The last and smallest phase actually poses the biggest challenge to police, administration and security forces, as these 14 Assembly segments in West Midnapore, Purulia and Bankura districts cover the Maoist heartland of Bengal, where about 700 lives were lost in violence in the past two-and-a-half years.
Moreover, how the zone votes may also largely shape the course of whether and how the new government would engage with the rebels for a solution to the long-standing problem. On Monday, however, the most conspicuous feature of Tuesday's polls was the overwhelming security provided to counter the Maoist threat.
"The number may create terror among the electorate. We have been told to keep mum in this matter," said Zulfikar Hassan, Inspector General (Western Range).
The challenge of Election Commission is, on the one hand, to make the sixth phase poll incident-free, and, on the other, to build confidence among the people so that they come out to vote in maximum numbers.
Jhargram is about to make history of sorts where Chhatradhar Mahato, the most prominent face fighting for tribal rights in the state is the first contestant against whom UA(P)A provisions have been slapped.
The Maoists, who won over people's hearts and minds in several areas falling under these 14 seats, did not so far call for vote boycott this time, a stand contrary to the one taken during 2009 Lok Sabha poll.
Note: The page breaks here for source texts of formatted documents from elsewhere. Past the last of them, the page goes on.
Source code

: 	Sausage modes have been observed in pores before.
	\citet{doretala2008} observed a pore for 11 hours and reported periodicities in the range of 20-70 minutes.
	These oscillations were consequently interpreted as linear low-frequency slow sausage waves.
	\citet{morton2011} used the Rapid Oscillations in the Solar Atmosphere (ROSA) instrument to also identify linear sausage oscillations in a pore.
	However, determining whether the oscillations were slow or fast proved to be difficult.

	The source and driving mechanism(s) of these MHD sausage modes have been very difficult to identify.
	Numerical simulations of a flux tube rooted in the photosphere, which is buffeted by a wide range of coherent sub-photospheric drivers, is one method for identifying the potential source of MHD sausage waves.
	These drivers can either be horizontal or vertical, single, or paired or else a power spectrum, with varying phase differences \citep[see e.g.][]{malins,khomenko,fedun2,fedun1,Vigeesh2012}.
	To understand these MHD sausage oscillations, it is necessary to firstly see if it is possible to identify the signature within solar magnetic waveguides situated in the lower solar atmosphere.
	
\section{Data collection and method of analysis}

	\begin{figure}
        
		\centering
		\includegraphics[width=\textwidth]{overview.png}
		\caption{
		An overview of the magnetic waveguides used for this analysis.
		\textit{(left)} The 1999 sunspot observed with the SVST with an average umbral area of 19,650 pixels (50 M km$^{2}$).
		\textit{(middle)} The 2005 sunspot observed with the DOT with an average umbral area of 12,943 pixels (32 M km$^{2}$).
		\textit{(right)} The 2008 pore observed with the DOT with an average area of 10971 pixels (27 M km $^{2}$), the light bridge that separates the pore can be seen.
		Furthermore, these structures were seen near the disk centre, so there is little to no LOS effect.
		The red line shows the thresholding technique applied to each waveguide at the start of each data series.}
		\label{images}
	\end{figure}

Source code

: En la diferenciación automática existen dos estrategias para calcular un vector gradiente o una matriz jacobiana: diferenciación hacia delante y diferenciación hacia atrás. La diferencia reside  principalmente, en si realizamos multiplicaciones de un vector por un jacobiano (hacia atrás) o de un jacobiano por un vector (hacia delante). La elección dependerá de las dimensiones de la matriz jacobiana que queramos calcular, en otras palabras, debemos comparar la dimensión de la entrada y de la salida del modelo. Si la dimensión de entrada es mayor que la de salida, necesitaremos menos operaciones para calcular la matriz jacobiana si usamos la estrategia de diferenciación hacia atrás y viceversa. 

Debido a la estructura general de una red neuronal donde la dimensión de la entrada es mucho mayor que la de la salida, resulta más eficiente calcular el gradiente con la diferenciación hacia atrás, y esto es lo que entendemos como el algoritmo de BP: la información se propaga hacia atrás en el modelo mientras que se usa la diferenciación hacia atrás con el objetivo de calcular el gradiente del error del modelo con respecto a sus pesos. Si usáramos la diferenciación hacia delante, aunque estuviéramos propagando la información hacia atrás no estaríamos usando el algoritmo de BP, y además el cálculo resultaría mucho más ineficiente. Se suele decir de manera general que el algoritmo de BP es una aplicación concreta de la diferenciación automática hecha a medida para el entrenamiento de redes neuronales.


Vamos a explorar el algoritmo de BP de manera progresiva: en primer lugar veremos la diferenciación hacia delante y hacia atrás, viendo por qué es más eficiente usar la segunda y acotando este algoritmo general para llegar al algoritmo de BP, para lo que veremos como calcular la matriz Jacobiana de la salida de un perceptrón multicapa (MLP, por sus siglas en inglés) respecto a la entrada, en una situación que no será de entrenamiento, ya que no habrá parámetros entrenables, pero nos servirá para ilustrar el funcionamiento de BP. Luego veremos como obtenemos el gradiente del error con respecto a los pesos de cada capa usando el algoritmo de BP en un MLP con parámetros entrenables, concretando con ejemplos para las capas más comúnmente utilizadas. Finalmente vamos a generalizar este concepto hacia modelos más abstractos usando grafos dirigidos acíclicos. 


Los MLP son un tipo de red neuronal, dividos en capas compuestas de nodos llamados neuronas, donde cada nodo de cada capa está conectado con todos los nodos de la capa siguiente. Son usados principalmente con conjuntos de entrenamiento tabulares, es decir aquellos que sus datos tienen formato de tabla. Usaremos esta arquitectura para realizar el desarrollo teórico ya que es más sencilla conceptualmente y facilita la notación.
Though their philosophy is opposed to all mainstream political parties swearing by political democracy, the first and foremost 'enemy' in West Bengal is the ruling CPI(M).
Significantly, these Maoist-dominated regions represent one of the strongholds of the Left, with the opposition holding two out of the 14 that are going to the fray. Nepal Mahato of the Congress (in Jhalda of Purulia) and Chunibala Hansda (in Binpur of West Midnapore) are the two non-Left faces.
This region has also witnessed the fiercest and highest-decibel campaigning with both chief minister Buddhadeb Bhattacharjee and Trinamool Congress chief Mamata Banerjee accusing one another of encouraging the Maoists.
While Bhattacharjee has repeated his party's long-standing allegation of the Trinamool Congress leaders being in collusion with the Maoists, Banerjee has accused the CPI(M) activists of actually turning into Maoists at opportune moments.
Banerjee was also vocal about the absence of development initiatives in Jangalmahal that, she alleged, forced a section of poor people to turn to the gun.
Trinamool is contesting nine out of the 14 seats. Banerjee and her followers are optimistic that they are going to bag a few of these nine.
They are focusing on the 2009 Lok Sabha polls, when the opposition secured lead in four assembly segments - Midnapore, Balarampur, Joypur and Baghmundi. Trinamool is contesting in three of these, while Congress is contesting in Baghmundi.
The challenge for Left Front is to retain its dominance. Three of its minister Sushanto Ghosh, Rabilal Moitra and Debalina Hembram were elected from Garbeta, Gopballavpur and Ranipandh.
Significantly, Maoists have not called for boycott of the polls. In 2009 Lok Sabha polls, they had issued a boycott call, crippling the voting process. It is widely reckoned that the boycott by and large benefited the ruling front, as they got their committed voters to reach polling stations.